Intermittent dropped calls

Hi,
Hoping someone here can help.
I have Freepbx running 16.0.40.4 and Asterisk 20.4.0 on two VM’s, connected by an IAX trunk to pass the calls from the PBX1 to PBX2. Our SIP trunk is registered on PBX1 and configured that if unreachable it fails to an external line as a backup.
Recently we have been having strange drops where the calls are appearing in the trace in PBX1, creating a recording file, but instantly dropping and the trunk pushes the call to its failover line.
I have checked and my level of understanding does not allow me to identify what could be the issue.
See the SIP debug from the relevant seconds
https://pastebin.freepbx.org/view/18e5afe1

This call is a DID that should push be recognized by an inbound route on PBX1 as destined for a Misc destination “800”, which the dial plan should send via the IAX2 trunk to PBX2 where it enters a queue.

OVH don’t seem to be seeing your 100 Trying’s , although they do see your request terminated. When you get in consistent behaviour, like that, I’d tend to suspect a router with SIP ALG enabled.

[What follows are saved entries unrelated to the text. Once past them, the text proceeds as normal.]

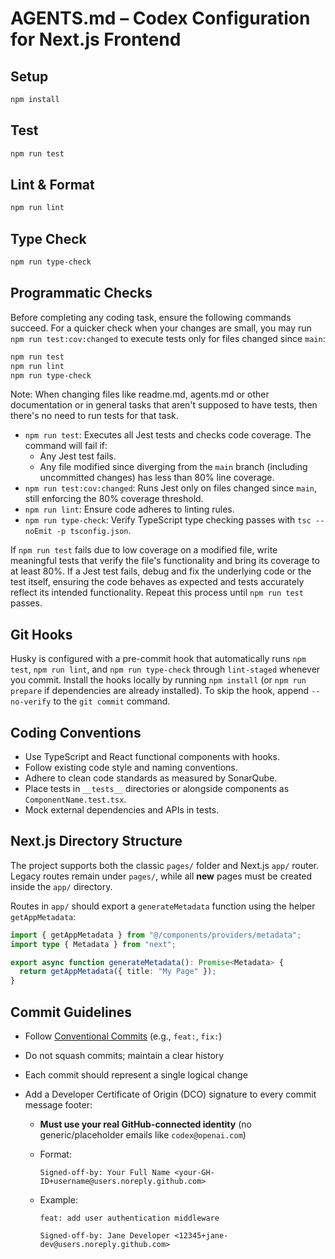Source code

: # AGENTS.md – Codex Configuration for Next.js Frontend

## Setup

```bash
npm install
```

## Test

```bash
npm run test
```

## Lint & Format

```bash
npm run lint
```

## Type Check

```bash
npm run type-check
```

## Programmatic Checks

Before completing any coding task, ensure the following commands succeed. For a
quicker check when your changes are small, you may run
`npm run test:cov:changed` to execute tests only for files changed since `main`:

```bash
npm run test
npm run lint
npm run type-check
```

Note: When changing files like readme.md, agents.md or other documentation or in general tasks that aren't supposed to have tests, then there's no need to run tests for that task.

- `npm run test`: Executes all Jest tests and checks code coverage. The command will fail if:
  - Any Jest test fails.
  - Any file modified since diverging from the `main` branch (including uncommitted changes) has less than 80% line coverage.
- `npm run test:cov:changed`: Runs Jest only on files changed since `main`, still enforcing the 80% coverage threshold.
- `npm run lint`: Ensure code adheres to linting rules.
- `npm run type-check`: Verify TypeScript type checking passes with `tsc --noEmit -p tsconfig.json`.

If `npm run test` fails due to low coverage on a modified file, write meaningful tests that verify the file's functionality and bring its coverage to at least 80%. If a Jest test fails, debug and fix the underlying code or the test itself, ensuring the code behaves as expected and tests accurately reflect its intended functionality. Repeat this process until `npm run test` passes.

## Git Hooks

Husky is configured with a pre-commit hook that automatically runs `npm test`, `npm run lint`, and `npm run type-check` through `lint-staged` whenever you commit. Install the hooks locally by running `npm install` (or `npm run prepare` if dependencies are already installed). To skip the hook, append `--no-verify` to the `git commit` command.

## Coding Conventions

- Use TypeScript and React functional components with hooks.
- Follow existing code style and naming conventions.
- Adhere to clean code standards as measured by SonarQube.
- Place tests in `__tests__` directories or alongside components as `ComponentName.test.tsx`.
- Mock external dependencies and APIs in tests.

## Next.js Directory Structure

The project supports both the classic `pages/` folder and Next.js `app/` router.
Legacy routes remain under `pages/`, while all **new** pages must be created
inside the `app/` directory.

Routes in `app/` should export a `generateMetadata` function using the helper
`getAppMetadata`:

```ts
import { getAppMetadata } from "@/components/providers/metadata";
import type { Metadata } from "next";

export async function generateMetadata(): Promise<Metadata> {
  return getAppMetadata({ title: "My Page" });
}
```

## Commit Guidelines

- Follow [Conventional Commits](https://www.conventionalcommits.org/) (e.g., `feat:`, `fix:`)
- Do not squash commits; maintain a clear history
- Each commit should represent a single logical change
- Add a Developer Certificate of Origin (DCO) signature to every commit message footer:

  - **Must use your real GitHub-connected identity** (no generic/placeholder emails like `codex@openai.com`)
  - Format:
    ```
    Signed-off-by: Your Full Name <your-GH-ID+username@users.noreply.github.com>
    ```
  - Example:

    ```
    feat: add user authentication middleware

    Signed-off-by: Jane Developer <12345+jane-dev@users.noreply.github.com>
    ```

Thanks for replying. I’m passing through a Unifi USG Pro.
Just googled it and apparently I should disable “SIP” and “H323” to deactivate ALG (which I have just done… see screenshot).
If this is the issue I will be seriously impressed!
(I’ll need 6-12 hours of calls to see if this is the solution)…

Do you recognize the address 10.7.1.163? I suspect that you may be double-NATted. Does the USG have a public IP address on its WAN interface?

If yes, check in Asterisk SIP Settings, that External Address and Local Networks are correctly set, and not overridden on the chan_sip tab. If you change these, after Submit and Apply Config you must restart Asterisk.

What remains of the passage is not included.